[Task goal]:
Would you restate every entry that follows, word for word, and leave out the pictures?

[Data items]
►
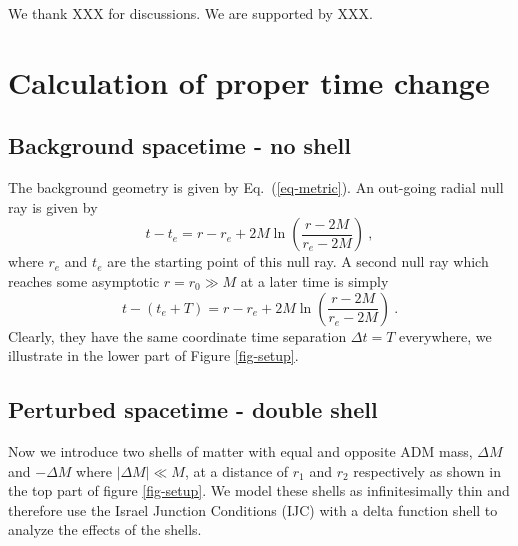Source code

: \documentclass[aps,showpacs,onecolumn,floats,prd,superscriptaddress,nofootinbib]{revtex4-1}
\begin{document}
\acknowledgments

We thank XXX for discussions. We are supported by XXX.

\appendix

\section{Calculation of proper time change}
\label{Dtime}

\subsection{Background spacetime - no shell}

The background geometry is given by Eq.~(\ref{eq-metric}).
An out-going radial null ray is given by
\begin{equation}
	t - t_e = r - r_e + 2M \ln \left( \frac{r - 2M}{r_e - 2M}  \right)~,
	\label{3}
\end{equation}
where $r_e$ and $t_e$ are the starting point of this null ray.
A second null ray which reaches some asymptotic $r=r_0\gg M$ at a later time is simply
\begin{equation}
	t - (t_e + T) = r - r_e + 2M \ln \left( \frac{r - 2M}{r_e - 2M}  \right)~.
\end{equation}
Clearly, they have the same coordinate time separation $\Delta t = T$ everywhere, we illustrate in the lower part of Figure \ref{fig-setup}.

%
%

\subsection{Perturbed spacetime - double shell}

Now we introduce two shells of matter with equal and opposite ADM mass, $\Delta M$ and $-\Delta M$ where $|\Delta M| \ll M$, at a distance of $r_1$ and $r_2$ respectively as shown in the top part of figure \ref{fig-setup}. We model these shells as infinitesimally thin and therefore use the Israel Junction Conditions (IJC) \cite{Isr66} with a delta function shell to analyze the effects of the shells. 
\end{document}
◄
[Answer area]:
Source code

: \documentclass[aps,showpacs,onecolumn,floats,prd,superscriptaddress,nofootinbib]{revtex4-1}
\begin{document}
\acknowledgments

We thank XXX for discussions. We are supported by XXX.

\appendix

\section{Calculation of proper time change}
\label{Dtime}

\subsection{Background spacetime - no shell}

The background geometry is given by Eq.~(\ref{eq-metric}).
An out-going radial null ray is given by
\begin{equation}
	t - t_e = r - r_e + 2M \ln \left( \frac{r - 2M}{r_e - 2M}  \right)~,
	\label{3}
\end{equation}
where $r_e$ and $t_e$ are the starting point of this null ray.
A second null ray which reaches some asymptotic $r=r_0\gg M$ at a later time is simply
\begin{equation}
	t - (t_e + T) = r - r_e + 2M \ln \left( \frac{r - 2M}{r_e - 2M}  \right)~.
\end{equation}
Clearly, they have the same coordinate time separation $\Delta t = T$ everywhere, we illustrate in the lower part of Figure \ref{fig-setup}.

%
%

\subsection{Perturbed spacetime - double shell}

Now we introduce two shells of matter with equal and opposite ADM mass, $\Delta M$ and $-\Delta M$ where $|\Delta M| \ll M$, at a distance of $r_1$ and $r_2$ respectively as shown in the top part of figure \ref{fig-setup}. We model these shells as infinitesimally thin and therefore use the Israel Junction Conditions (IJC) \cite{Isr66} with a delta function shell to analyze the effects of the shells. 
\end{document}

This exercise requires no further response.